Determine how many lines below include the string "automatically". Reply with the number only.

DATA TO USE:

▼▼▼

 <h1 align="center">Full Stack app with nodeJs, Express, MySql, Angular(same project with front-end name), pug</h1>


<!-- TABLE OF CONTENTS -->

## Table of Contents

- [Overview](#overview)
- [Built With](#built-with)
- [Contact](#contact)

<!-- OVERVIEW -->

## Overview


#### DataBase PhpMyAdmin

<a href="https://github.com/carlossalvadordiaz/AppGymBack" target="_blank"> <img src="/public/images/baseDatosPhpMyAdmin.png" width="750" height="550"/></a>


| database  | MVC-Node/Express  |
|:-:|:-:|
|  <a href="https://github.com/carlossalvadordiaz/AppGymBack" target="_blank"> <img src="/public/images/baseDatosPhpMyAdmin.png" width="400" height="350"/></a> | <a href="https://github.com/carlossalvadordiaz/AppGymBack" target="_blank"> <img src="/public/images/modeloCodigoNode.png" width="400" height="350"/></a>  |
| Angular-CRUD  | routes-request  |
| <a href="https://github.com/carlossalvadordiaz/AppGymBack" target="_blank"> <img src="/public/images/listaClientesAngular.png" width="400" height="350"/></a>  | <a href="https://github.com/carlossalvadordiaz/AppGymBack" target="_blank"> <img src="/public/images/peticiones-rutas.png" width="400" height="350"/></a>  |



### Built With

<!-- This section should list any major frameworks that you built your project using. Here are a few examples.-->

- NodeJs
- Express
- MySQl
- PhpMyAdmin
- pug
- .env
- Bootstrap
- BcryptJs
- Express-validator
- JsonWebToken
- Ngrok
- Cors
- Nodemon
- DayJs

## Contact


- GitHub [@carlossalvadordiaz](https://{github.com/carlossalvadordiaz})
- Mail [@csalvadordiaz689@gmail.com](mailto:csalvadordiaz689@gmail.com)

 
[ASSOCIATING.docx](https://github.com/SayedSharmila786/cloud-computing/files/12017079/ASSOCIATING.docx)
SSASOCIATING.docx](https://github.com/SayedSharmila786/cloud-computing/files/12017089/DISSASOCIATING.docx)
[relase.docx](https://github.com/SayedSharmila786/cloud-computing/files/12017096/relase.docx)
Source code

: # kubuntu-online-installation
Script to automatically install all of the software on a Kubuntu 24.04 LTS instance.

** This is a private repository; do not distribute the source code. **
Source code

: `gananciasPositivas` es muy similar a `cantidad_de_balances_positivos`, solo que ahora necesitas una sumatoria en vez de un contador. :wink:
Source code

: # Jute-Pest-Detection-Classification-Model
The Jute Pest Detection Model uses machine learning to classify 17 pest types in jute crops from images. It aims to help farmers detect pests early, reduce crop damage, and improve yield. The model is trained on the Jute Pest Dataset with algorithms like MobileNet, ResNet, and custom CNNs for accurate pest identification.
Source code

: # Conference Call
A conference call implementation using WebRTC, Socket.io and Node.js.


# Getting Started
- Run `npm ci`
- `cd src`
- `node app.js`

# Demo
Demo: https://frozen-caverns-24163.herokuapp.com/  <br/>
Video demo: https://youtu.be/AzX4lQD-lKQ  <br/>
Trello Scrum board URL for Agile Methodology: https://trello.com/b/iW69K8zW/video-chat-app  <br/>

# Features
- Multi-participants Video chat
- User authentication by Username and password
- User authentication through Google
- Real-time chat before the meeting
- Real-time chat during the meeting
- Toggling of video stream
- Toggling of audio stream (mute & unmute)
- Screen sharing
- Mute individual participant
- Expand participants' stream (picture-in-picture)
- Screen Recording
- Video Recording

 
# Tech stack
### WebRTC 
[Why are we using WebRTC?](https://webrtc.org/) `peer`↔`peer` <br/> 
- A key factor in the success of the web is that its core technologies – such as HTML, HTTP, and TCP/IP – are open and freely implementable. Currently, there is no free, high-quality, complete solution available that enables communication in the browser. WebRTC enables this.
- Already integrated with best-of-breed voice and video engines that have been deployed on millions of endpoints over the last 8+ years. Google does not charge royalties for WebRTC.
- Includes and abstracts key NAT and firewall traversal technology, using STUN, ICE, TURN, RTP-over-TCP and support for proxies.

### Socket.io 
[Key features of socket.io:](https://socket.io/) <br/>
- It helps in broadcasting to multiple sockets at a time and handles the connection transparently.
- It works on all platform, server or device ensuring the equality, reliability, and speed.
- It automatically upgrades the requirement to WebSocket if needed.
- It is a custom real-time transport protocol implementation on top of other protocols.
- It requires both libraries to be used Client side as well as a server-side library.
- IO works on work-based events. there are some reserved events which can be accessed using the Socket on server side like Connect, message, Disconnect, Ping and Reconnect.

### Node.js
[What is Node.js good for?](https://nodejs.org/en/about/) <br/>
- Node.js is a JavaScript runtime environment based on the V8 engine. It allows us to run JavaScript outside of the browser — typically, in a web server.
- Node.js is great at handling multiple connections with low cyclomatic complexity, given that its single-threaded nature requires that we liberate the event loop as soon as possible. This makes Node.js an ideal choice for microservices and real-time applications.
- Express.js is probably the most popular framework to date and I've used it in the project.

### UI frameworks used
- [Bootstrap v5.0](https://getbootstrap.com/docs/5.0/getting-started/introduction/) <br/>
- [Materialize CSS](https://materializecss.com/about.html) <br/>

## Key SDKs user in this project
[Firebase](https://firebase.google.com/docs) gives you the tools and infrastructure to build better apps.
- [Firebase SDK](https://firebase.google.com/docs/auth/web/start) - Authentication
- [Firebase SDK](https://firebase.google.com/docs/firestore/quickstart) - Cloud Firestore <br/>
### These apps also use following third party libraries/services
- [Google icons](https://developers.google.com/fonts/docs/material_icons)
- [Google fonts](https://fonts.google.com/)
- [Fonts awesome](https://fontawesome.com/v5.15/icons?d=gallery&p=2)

▲▲▲

RESULT: 2